Was?

Donnerstag, 11.5.1978 19:00  ! Audimax
19:00 Was?

Programmheft SoSe 1976:

Nancy kann mit Mühe drei zudringlichen Typen entkommen, die sie im Auto mitgenommen hatten, und sucht Schutz in einer Villa. Aber sie ist in ein wahres Tollhaus geraten, voll mit spinnerten, grotesken oder auch ernsthaft neurotischen und durchweg sexbessenen Herrschaften. Mal oben ohne, mal unten ohne und schließlich ganz, weil man ihre Sachen gestohlen hat, geht sie eine Zeitlang auf diese gemischte Gesellschaft ein und flieht am Ende auf einem Lastwagen mit Schweinen — unter anderem, weil ja der
Film mal ein Ende haben müsse.

Was ”WAS?” soll, ist nicht ganz leicht auszumachen. Carlo Ponti hatte dem durch das ”MACBETH”-Debakel angeschlagenen Polanski das Projekt vorgeschlagen. Idee, Buch, Team, Regie waren seine Sache, die Bedingung: er müsse in der leeren Ponti-Villa bei Amalfi drehen und bekomme nur einen Star. Polanski akzeptierte und drehte eine skurrile Komödie, die in vielem eher an seine frühen polnischen Kurzfilme als an die späteren Langfilme anknüpft.

Mastroianni der Star, ist mit sichtlichem Vergnügen ein schmieriger, verluderter Strizzi, Polanski selber spielt einen boshaften, sich ewig prügelnden Harpunisten, und Sydne Rome tapst mit Kulleraugen, naiv, bereitwillig und unschuldig durch das Haus wie der Zuschauer durch den Film, läßt sich, wie wir, auf alles ein und wird, wie
wir, immer wieder genasführt.

Immerhin kann sie dabei alle Qualitäten eines Polanski-Films entdecken: die genauso barocke wie sensible Liebe zum Bunten, phantastischen, Sinnlichen, zum Theatralischen und zur Künstlichkeit des Kintopps; die Neigung zum Geheimnisvollen‚ Makabren‚ Übersinnlichen, zu Leuten mit einem Tick, die aber immer psychologisch motiviert und geradezu scheinheilig plausibel in der Alltagsrealität verankert werden; ....

”Es röchelt ständig im Hause”, schreibt Nancy in ihr Tagebuch. Nicht nur das: Fürchterliches Schnarchen, lustvolles Stöhnen, Fläche, Freudenschreie, Grillenschnarren‚ Todesrasseln‚ Hundebellen‚ Pingpongbälle, Türenknarren und Schubert vereinen sich
zu einer Geräuschorgie, die ein schönes Horror- oder Vampir-Hörspiel ergeben müßte. Zwischendurch wird Mozart gespielt, vierhändig in Bild und Ton, so selbstverständlich und unsinnig wie eine Harfeneinlage bei Harpo Marx.

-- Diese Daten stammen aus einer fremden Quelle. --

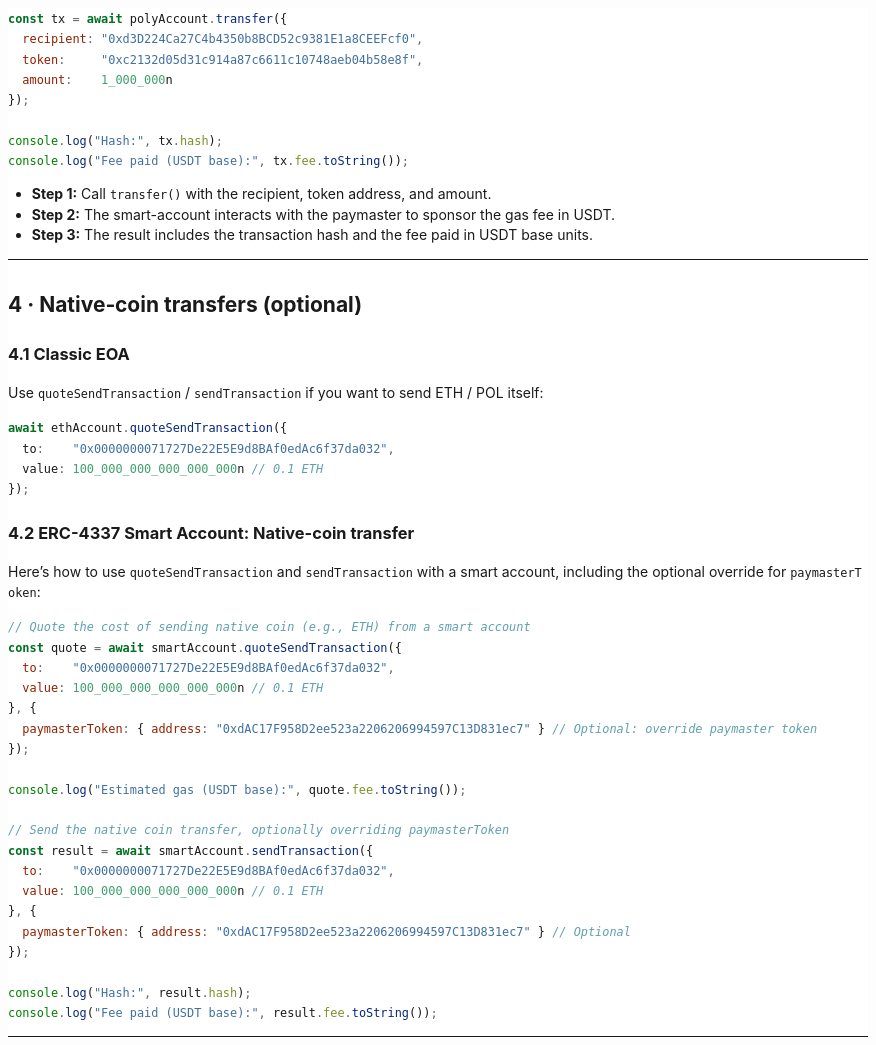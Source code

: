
 ```js
const tx = await polyAccount.transfer({
  recipient: "0xd3D224Ca27C4b4350b8BCD52c9381E1a8CEEFcf0",
  token:     "0xc2132d05d31c914a87c6611c10748aeb04b58e8f",
  amount:    1_000_000n
});

console.log("Hash:", tx.hash);
console.log("Fee paid (USDT base):", tx.fee.toString());
```
- **Step 1:** Call `transfer()` with the recipient, token address, and amount.
- **Step 2:** The smart-account interacts with the paymaster to sponsor the gas fee in USDT.
- **Step 3:** The result includes the transaction hash and the fee paid in USDT base units.

---

## 4 · Native‑coin transfers (optional)

### 4.1 Classic EOA 

Use `quoteSendTransaction` / `sendTransaction` if you want to send ETH / POL itself:

```ts
await ethAccount.quoteSendTransaction({
  to:    "0x0000000071727De22E5E9d8BAf0edAc6f37da032",
  value: 100_000_000_000_000_000n // 0.1 ETH
});
```

### 4.2 ERC-4337 Smart Account: Native-coin transfer

Here’s how to use `quoteSendTransaction` and `sendTransaction` with a smart account, including the optional override for `paymasterToken`:

```js
// Quote the cost of sending native coin (e.g., ETH) from a smart account
const quote = await smartAccount.quoteSendTransaction({
  to:    "0x0000000071727De22E5E9d8BAf0edAc6f37da032",
  value: 100_000_000_000_000_000n // 0.1 ETH
}, {
  paymasterToken: { address: "0xdAC17F958D2ee523a2206206994597C13D831ec7" } // Optional: override paymaster token
});

console.log("Estimated gas (USDT base):", quote.fee.toString());

// Send the native coin transfer, optionally overriding paymasterToken
const result = await smartAccount.sendTransaction({
  to:    "0x0000000071727De22E5E9d8BAf0edAc6f37da032",
  value: 100_000_000_000_000_000n // 0.1 ETH
}, {
  paymasterToken: { address: "0xdAC17F958D2ee523a2206206994597C13D831ec7" } // Optional
});

console.log("Hash:", result.hash);
console.log("Fee paid (USDT base):", result.fee.toString());
```

---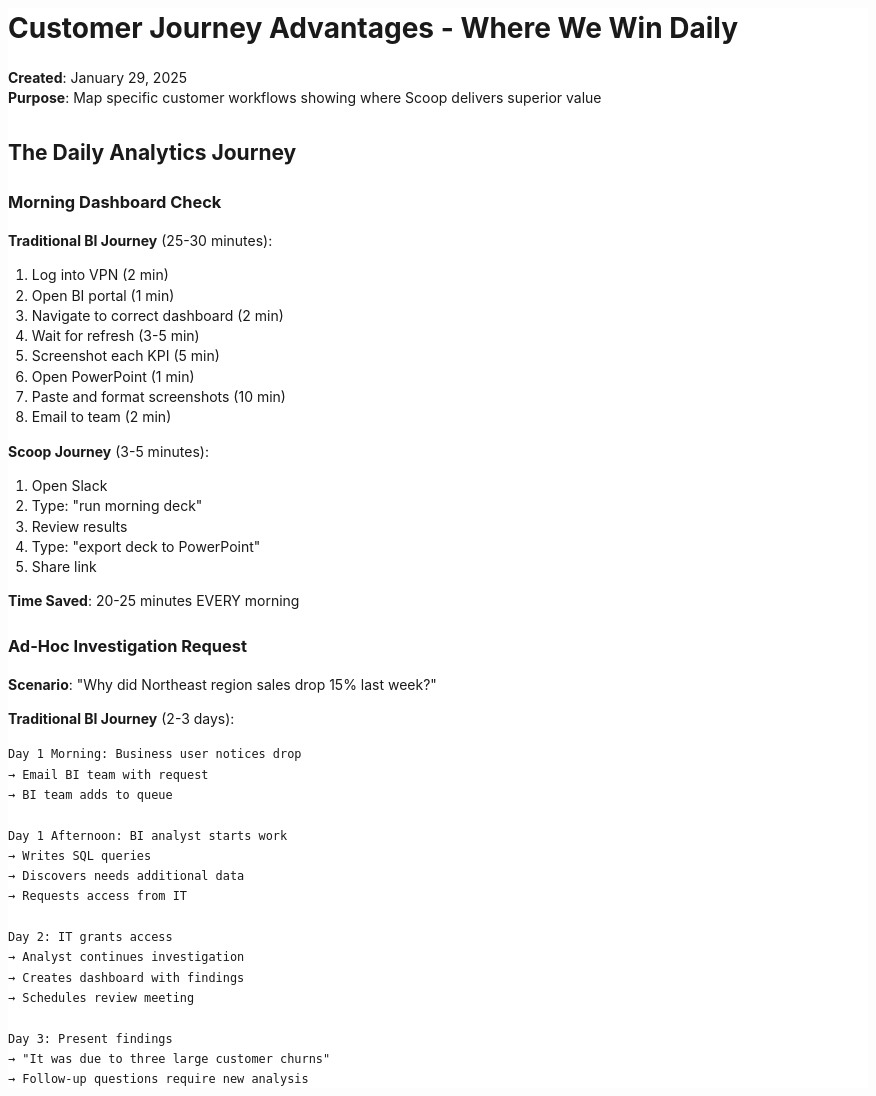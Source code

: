 # Customer Journey Advantages - Where We Win Daily

**Created**: January 29, 2025  
**Purpose**: Map specific customer workflows showing where Scoop delivers superior value

## The Daily Analytics Journey

### Morning Dashboard Check

**Traditional BI Journey** (25-30 minutes):
1. Log into VPN (2 min)
2. Open BI portal (1 min)
3. Navigate to correct dashboard (2 min)
4. Wait for refresh (3-5 min)
5. Screenshot each KPI (5 min)
6. Open PowerPoint (1 min)
7. Paste and format screenshots (10 min)
8. Email to team (2 min)

**Scoop Journey** (3-5 minutes):
1. Open Slack
2. Type: "run morning deck"
3. Review results
4. Type: "export deck to PowerPoint"
5. Share link

**Time Saved**: 20-25 minutes EVERY morning

### Ad-Hoc Investigation Request

**Scenario**: "Why did Northeast region sales drop 15% last week?"

**Traditional BI Journey** (2-3 days):
```
Day 1 Morning: Business user notices drop
→ Email BI team with request
→ BI team adds to queue

Day 1 Afternoon: BI analyst starts work
→ Writes SQL queries
→ Discovers needs additional data
→ Requests access from IT

Day 2: IT grants access
→ Analyst continues investigation
→ Creates dashboard with findings
→ Schedules review meeting

Day 3: Present findings
→ "It was due to three large customer churns"
→ Follow-up questions require new analysis
```
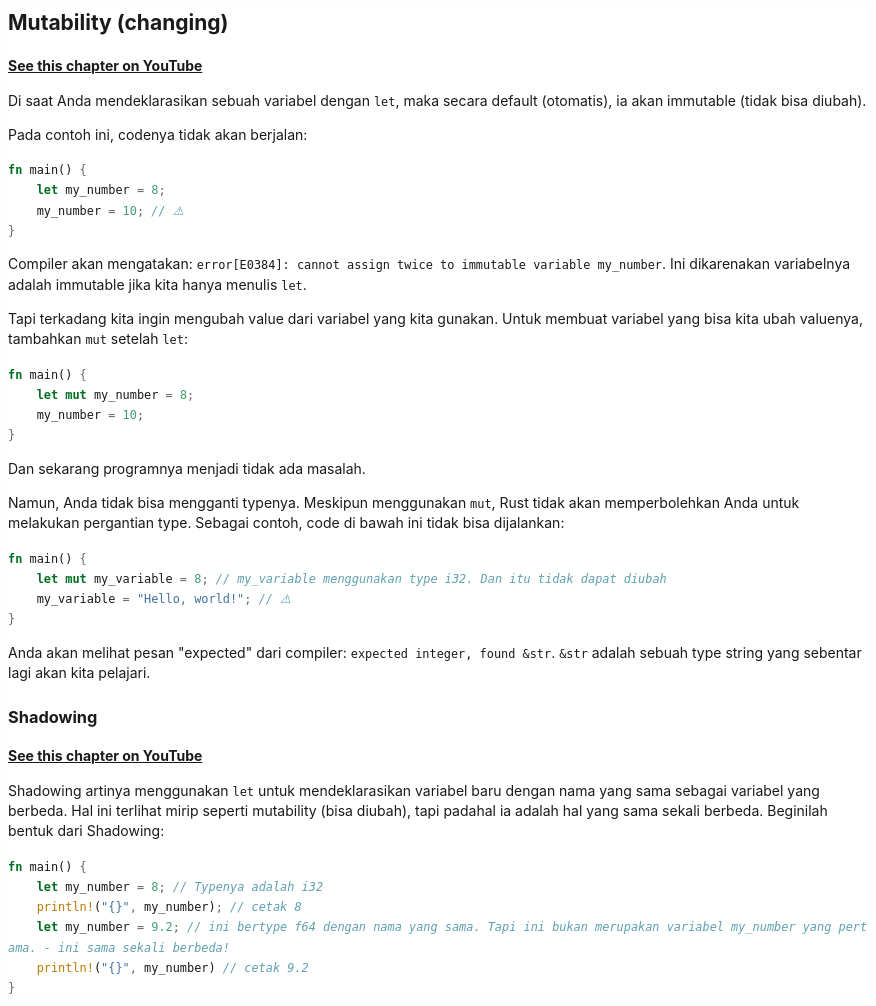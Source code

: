 ## Mutability (changing)
**[See this chapter on YouTube](https://youtu.be/Nyyd6qn7dZY)**

Di saat Anda mendeklarasikan sebuah variabel dengan `let`, maka secara default (otomatis), ia akan immutable (tidak bisa diubah).

Pada contoh ini, codenya tidak akan berjalan:

```rust
fn main() {
    let my_number = 8;
    my_number = 10; // ⚠️
}
```

Compiler akan mengatakan: `error[E0384]: cannot assign twice to immutable variable my_number`. Ini dikarenakan variabelnya adalah immutable jika kita hanya menulis `let`.

Tapi terkadang kita ingin mengubah value dari variabel yang kita gunakan. Untuk membuat variabel yang bisa kita ubah valuenya, tambahkan `mut` setelah `let`:

```rust
fn main() {
    let mut my_number = 8;
    my_number = 10;
}
```

Dan sekarang programnya menjadi tidak ada masalah.

Namun, Anda tidak bisa mengganti typenya. Meskipun menggunakan `mut`, Rust tidak akan memperbolehkan Anda untuk melakukan pergantian type. Sebagai contoh, code di bawah ini tidak bisa dijalankan:

```rust
fn main() {
    let mut my_variable = 8; // my_variable menggunakan type i32. Dan itu tidak dapat diubah
    my_variable = "Hello, world!"; // ⚠️
}
```

Anda akan melihat pesan "expected" dari compiler: `expected integer, found &str`. `&str` adalah sebuah type string yang sebentar lagi akan kita pelajari.

### Shadowing
**[See this chapter on YouTube](https://youtu.be/InULHyRGw7g)**

Shadowing artinya menggunakan `let` untuk mendeklarasikan variabel baru dengan nama yang sama sebagai variabel yang berbeda. Hal ini terlihat mirip seperti mutability (bisa diubah), tapi padahal ia adalah hal yang sama sekali berbeda. Beginilah bentuk dari Shadowing:

```rust
fn main() {
    let my_number = 8; // Typenya adalah i32
    println!("{}", my_number); // cetak 8
    let my_number = 9.2; // ini bertype f64 dengan nama yang sama. Tapi ini bukan merupakan variabel my_number yang pertama. - ini sama sekali berbeda!
    println!("{}", my_number) // cetak 9.2
}
```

Vor allem geht es um Sex. Verkleidungsfetischisten, Voyeure‚ Perverse, Sadomasochisten und Dauerbedürftige bevölkern die Villa und umschwärmen das arme, seiner Kleidung beraubt Mädchen, dauernd halten sie sich die bei irgendwelchen Kämpfen lädierten Kostbarkeiten: Polanski kommentiert drastisch und sarkastisch die Sexwelle und verspottet ihre Protagonisten.

Er selbst wird noch immer von Gerüchten und vom Klatsch verfolgt, wozu wohl seine gereizten Interviews, seine Kühle, spielerisch — arrogante Umgangsart und sein feudaler Lebensstil ihren Teil beitragen. Noch immer muß er versichern, er wolle nicht in Horror und Blut sein Manson—Trauma abreagieren, suche nicht nur Sharon-Tate-ähnliche Freundinnen und Schauspielerinnen und sei kein Gruselspezialist‚ der die Geister bannen könne, die er einmal gerufen habe. Man wird ihm all das nichtsdestoweniger auch in seinem neuen Film nachzuweisen versuchen. ”WAS?” wird das überstehen.